Source texts of formatted documents:
- - - - - - -

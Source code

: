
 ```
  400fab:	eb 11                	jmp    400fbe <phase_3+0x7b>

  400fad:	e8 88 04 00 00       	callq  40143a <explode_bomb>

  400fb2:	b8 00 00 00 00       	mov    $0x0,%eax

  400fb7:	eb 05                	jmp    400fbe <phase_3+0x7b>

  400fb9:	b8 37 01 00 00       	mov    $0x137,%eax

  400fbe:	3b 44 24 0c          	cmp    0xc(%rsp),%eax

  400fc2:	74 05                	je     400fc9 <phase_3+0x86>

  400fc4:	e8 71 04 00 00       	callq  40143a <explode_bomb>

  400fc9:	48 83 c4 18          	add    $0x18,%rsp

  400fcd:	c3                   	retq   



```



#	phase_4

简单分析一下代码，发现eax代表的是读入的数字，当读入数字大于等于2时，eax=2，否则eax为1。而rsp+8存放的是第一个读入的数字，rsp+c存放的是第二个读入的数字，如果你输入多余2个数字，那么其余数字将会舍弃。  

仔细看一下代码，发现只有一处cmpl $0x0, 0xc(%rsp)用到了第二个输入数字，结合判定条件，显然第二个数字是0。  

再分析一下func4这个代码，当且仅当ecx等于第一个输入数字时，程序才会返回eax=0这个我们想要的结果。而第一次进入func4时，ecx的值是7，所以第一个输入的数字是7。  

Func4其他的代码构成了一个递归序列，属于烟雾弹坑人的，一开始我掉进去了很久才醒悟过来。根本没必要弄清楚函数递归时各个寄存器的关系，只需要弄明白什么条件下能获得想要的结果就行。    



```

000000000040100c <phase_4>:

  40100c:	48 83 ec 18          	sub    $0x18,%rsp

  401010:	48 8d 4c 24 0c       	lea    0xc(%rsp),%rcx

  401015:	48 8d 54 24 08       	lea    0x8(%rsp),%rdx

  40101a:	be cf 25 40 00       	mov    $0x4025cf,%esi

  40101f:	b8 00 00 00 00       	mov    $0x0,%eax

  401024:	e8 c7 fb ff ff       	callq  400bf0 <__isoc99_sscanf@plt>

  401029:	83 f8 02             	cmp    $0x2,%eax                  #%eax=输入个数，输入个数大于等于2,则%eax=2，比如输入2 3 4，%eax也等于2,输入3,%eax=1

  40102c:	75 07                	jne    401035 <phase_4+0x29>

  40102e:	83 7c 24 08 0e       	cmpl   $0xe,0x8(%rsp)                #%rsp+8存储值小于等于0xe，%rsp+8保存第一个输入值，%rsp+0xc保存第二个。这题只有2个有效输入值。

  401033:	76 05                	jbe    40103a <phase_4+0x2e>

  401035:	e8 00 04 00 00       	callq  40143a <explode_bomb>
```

- - - - - - -

### Problem description
The expected response is the full set of records, reproduced exactly.

### Solved problem
Source code

:
 ```
  400fab:	eb 11                	jmp    400fbe <phase_3+0x7b>

  400fad:	e8 88 04 00 00       	callq  40143a <explode_bomb>

  400fb2:	b8 00 00 00 00       	mov    $0x0,%eax

  400fb7:	eb 05                	jmp    400fbe <phase_3+0x7b>

  400fb9:	b8 37 01 00 00       	mov    $0x137,%eax

  400fbe:	3b 44 24 0c          	cmp    0xc(%rsp),%eax

  400fc2:	74 05                	je     400fc9 <phase_3+0x86>

  400fc4:	e8 71 04 00 00       	callq  40143a <explode_bomb>

  400fc9:	48 83 c4 18          	add    $0x18,%rsp

  400fcd:	c3                   	retq   



```



#	phase_4

简单分析一下代码，发现eax代表的是读入的数字，当读入数字大于等于2时，eax=2，否则eax为1。而rsp+8存放的是第一个读入的数字，rsp+c存放的是第二个读入的数字，如果你输入多余2个数字，那么其余数字将会舍弃。  

仔细看一下代码，发现只有一处cmpl $0x0, 0xc(%rsp)用到了第二个输入数字，结合判定条件，显然第二个数字是0。  

再分析一下func4这个代码，当且仅当ecx等于第一个输入数字时，程序才会返回eax=0这个我们想要的结果。而第一次进入func4时，ecx的值是7，所以第一个输入的数字是7。  

Func4其他的代码构成了一个递归序列，属于烟雾弹坑人的，一开始我掉进去了很久才醒悟过来。根本没必要弄清楚函数递归时各个寄存器的关系，只需要弄明白什么条件下能获得想要的结果就行。    



```

000000000040100c <phase_4>:

  40100c:	48 83 ec 18          	sub    $0x18,%rsp

  401010:	48 8d 4c 24 0c       	lea    0xc(%rsp),%rcx

  401015:	48 8d 54 24 08       	lea    0x8(%rsp),%rdx

  40101a:	be cf 25 40 00       	mov    $0x4025cf,%esi

  40101f:	b8 00 00 00 00       	mov    $0x0,%eax

  401024:	e8 c7 fb ff ff       	callq  400bf0 <__isoc99_sscanf@plt>

  401029:	83 f8 02             	cmp    $0x2,%eax                  #%eax=输入个数，输入个数大于等于2,则%eax=2，比如输入2 3 4，%eax也等于2,输入3,%eax=1

  40102c:	75 07                	jne    401035 <phase_4+0x29>

  40102e:	83 7c 24 08 0e       	cmpl   $0xe,0x8(%rsp)                #%rsp+8存储值小于等于0xe，%rsp+8保存第一个输入值，%rsp+0xc保存第二个。这题只有2个有效输入值。

  401033:	76 05                	jbe    40103a <phase_4+0x2e>

  401035:	e8 00 04 00 00       	callq  40143a <explode_bomb>
```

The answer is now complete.